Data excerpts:
== == ==
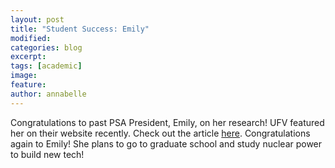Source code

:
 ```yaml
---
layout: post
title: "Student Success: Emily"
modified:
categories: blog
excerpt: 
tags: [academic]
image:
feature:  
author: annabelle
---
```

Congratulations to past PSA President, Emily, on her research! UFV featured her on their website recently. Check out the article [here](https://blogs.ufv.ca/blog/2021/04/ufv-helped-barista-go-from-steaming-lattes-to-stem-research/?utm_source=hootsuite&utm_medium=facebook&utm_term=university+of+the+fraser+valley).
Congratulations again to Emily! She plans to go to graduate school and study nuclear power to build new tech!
== == ==
Exercise requirements: Without copying the pictures, transcribe the entries exactly.

Exercise output:
Source code

:
 ```yaml
---
layout: post
title: "Student Success: Emily"
modified:
categories: blog
excerpt: 
tags: [academic]
image:
feature:  
author: annabelle
---
```

Congratulations to past PSA President, Emily, on her research! UFV featured her on their website recently. Check out the article [here](https://blogs.ufv.ca/blog/2021/04/ufv-helped-barista-go-from-steaming-lattes-to-stem-research/?utm_source=hootsuite&utm_medium=facebook&utm_term=university+of+the+fraser+valley).
Congratulations again to Emily! She plans to go to graduate school and study nuclear power to build new tech!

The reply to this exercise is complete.